### Work request
All lines in the records below that hold "javascript" are to be shown.

--- Material supplied Enclosed Below ---

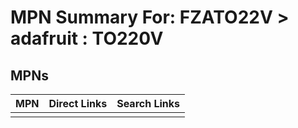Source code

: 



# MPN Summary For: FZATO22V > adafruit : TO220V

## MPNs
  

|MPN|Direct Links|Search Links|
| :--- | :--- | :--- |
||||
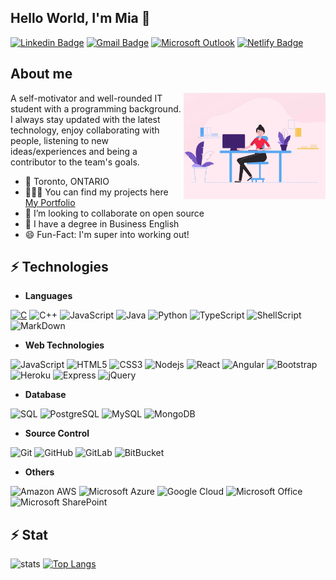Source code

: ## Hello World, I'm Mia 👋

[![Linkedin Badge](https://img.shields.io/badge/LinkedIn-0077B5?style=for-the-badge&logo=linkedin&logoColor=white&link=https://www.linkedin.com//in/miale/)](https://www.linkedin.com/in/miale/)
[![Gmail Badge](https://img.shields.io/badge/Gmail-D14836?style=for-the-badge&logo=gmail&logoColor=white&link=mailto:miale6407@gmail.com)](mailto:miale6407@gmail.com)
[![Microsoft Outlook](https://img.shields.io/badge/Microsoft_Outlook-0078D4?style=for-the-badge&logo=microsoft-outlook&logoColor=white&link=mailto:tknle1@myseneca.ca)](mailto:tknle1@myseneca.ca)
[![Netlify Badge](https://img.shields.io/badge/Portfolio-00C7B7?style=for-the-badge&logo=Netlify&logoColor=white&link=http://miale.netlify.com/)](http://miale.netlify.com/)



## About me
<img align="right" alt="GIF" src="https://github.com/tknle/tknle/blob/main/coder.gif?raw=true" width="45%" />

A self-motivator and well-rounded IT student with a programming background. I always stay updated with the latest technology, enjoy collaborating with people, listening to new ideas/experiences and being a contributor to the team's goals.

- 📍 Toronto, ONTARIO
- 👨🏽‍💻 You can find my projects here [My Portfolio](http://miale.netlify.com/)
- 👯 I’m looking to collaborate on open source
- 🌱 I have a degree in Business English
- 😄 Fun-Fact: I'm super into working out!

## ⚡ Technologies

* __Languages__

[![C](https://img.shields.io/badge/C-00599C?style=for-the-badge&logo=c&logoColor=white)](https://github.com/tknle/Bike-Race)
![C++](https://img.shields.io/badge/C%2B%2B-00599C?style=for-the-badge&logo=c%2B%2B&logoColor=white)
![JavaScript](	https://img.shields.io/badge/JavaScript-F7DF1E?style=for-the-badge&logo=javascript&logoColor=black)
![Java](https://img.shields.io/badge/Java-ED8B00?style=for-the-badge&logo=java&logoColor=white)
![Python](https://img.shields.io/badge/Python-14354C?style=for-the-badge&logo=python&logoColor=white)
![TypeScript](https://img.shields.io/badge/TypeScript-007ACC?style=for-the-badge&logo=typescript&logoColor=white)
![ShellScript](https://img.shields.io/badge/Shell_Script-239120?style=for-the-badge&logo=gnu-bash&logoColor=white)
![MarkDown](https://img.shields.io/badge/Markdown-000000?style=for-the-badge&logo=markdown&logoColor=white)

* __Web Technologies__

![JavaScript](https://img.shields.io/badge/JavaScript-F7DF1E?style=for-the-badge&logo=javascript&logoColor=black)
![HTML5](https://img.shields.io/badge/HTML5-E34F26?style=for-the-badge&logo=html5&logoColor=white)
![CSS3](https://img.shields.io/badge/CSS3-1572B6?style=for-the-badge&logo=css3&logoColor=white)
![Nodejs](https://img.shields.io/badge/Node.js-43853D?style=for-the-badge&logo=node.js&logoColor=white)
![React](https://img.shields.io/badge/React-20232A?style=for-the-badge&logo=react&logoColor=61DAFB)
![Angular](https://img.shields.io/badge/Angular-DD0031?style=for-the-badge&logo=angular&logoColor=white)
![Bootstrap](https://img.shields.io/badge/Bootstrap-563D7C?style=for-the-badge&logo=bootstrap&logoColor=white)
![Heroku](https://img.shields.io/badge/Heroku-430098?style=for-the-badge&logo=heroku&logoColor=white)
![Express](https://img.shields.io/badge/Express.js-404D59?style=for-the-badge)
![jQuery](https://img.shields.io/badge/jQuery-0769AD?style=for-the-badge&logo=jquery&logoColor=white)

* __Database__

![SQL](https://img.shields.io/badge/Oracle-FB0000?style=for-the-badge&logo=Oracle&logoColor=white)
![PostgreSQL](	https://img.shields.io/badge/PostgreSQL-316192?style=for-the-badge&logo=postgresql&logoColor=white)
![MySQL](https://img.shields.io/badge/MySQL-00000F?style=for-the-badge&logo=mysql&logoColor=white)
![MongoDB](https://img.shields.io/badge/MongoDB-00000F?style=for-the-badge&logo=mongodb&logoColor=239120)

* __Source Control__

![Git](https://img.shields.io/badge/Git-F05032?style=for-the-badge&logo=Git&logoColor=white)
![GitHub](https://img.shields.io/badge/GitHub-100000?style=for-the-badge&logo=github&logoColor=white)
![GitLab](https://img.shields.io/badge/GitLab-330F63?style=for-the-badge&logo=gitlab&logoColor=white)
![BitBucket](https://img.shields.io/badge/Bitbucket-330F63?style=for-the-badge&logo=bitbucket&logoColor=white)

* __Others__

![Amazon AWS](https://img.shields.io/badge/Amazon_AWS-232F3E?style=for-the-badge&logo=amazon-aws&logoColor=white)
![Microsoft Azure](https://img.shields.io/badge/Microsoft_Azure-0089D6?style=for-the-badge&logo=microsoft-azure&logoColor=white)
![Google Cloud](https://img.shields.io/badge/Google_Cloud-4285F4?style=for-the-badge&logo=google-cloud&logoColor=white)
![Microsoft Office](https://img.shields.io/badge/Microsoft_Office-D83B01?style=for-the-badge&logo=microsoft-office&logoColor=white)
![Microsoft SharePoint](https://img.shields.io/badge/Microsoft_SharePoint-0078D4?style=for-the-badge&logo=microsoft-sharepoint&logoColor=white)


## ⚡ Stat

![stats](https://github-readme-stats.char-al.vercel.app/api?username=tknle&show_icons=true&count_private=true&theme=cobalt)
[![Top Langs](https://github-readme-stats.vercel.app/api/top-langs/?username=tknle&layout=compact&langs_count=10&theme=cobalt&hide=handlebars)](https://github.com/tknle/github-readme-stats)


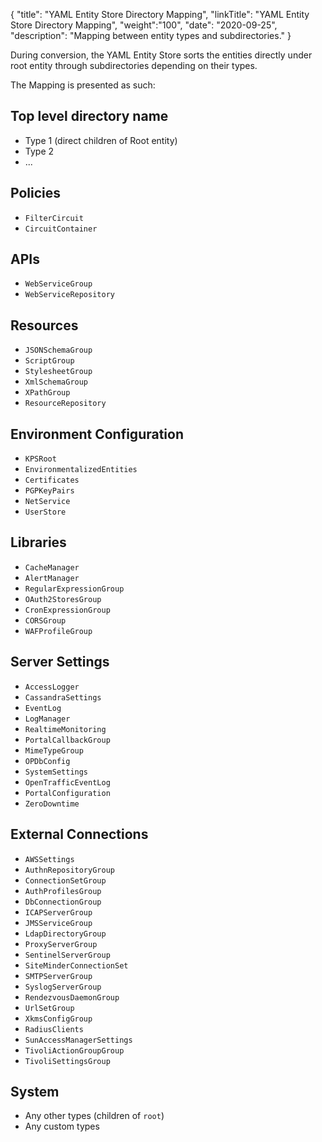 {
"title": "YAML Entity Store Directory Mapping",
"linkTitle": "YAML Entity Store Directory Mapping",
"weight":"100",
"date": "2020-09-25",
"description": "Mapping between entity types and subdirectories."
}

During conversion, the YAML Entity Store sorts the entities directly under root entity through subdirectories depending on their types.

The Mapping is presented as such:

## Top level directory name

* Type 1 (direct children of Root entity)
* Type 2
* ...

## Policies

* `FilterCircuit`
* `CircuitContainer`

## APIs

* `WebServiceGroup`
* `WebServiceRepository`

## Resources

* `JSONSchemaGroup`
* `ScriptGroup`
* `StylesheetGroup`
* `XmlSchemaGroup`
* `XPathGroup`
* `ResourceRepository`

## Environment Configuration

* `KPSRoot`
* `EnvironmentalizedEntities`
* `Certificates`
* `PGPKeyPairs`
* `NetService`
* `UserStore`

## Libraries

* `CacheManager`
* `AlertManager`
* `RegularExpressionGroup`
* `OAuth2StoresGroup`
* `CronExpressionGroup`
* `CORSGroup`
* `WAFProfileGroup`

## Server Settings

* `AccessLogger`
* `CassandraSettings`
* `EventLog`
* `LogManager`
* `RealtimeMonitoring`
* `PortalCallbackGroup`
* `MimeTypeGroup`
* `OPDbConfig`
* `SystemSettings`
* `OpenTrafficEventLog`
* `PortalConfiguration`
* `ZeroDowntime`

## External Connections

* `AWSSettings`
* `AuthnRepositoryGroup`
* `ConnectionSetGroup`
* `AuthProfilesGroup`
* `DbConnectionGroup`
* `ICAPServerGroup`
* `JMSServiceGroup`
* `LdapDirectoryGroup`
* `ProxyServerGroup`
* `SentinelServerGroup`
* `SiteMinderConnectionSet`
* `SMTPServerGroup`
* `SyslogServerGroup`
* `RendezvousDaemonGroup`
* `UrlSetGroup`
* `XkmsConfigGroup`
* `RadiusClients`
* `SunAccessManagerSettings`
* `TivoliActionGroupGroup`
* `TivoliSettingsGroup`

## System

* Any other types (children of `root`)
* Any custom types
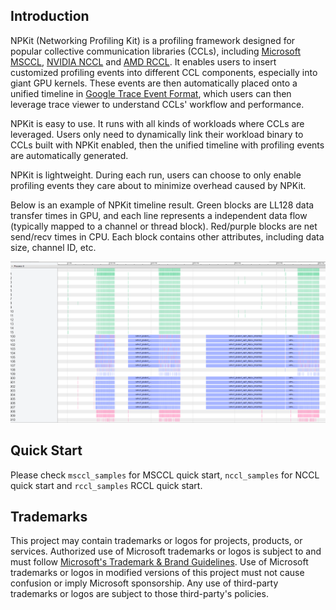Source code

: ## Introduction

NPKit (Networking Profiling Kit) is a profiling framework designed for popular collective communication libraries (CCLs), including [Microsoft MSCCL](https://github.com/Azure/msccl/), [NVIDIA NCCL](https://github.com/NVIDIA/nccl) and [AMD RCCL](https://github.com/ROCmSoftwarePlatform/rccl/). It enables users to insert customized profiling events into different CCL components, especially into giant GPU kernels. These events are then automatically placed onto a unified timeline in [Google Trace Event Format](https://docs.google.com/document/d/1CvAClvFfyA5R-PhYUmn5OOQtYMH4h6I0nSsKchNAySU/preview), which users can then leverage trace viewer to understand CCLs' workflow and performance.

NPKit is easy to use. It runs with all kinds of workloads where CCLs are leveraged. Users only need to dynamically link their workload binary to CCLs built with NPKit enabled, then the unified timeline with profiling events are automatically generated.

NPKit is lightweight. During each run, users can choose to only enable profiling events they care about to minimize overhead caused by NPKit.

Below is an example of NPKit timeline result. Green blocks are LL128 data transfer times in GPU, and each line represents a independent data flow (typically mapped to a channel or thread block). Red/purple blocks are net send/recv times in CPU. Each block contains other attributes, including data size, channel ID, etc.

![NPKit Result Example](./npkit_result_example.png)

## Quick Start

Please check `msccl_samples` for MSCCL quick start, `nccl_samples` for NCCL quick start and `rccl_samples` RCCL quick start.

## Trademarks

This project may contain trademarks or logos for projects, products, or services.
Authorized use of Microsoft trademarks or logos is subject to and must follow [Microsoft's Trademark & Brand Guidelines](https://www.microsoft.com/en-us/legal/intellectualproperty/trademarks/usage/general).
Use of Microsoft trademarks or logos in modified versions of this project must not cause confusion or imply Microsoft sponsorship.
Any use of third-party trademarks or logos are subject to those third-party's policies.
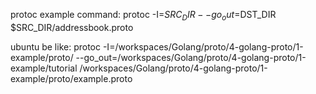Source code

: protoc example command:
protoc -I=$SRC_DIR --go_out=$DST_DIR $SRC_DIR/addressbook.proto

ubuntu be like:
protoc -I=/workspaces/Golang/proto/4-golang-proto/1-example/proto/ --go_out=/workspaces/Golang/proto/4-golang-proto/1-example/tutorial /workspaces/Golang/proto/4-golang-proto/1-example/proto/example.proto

--- End of Enclosed Material supplied ---

### Problem solution
![JavaScript](	https://img.shields.io/badge/JavaScript-F7DF1E?style=for-the-badge&logo=javascript&logoColor=black)
![JavaScript](https://img.shields.io/badge/JavaScript-F7DF1E?style=for-the-badge&logo=javascript&logoColor=black)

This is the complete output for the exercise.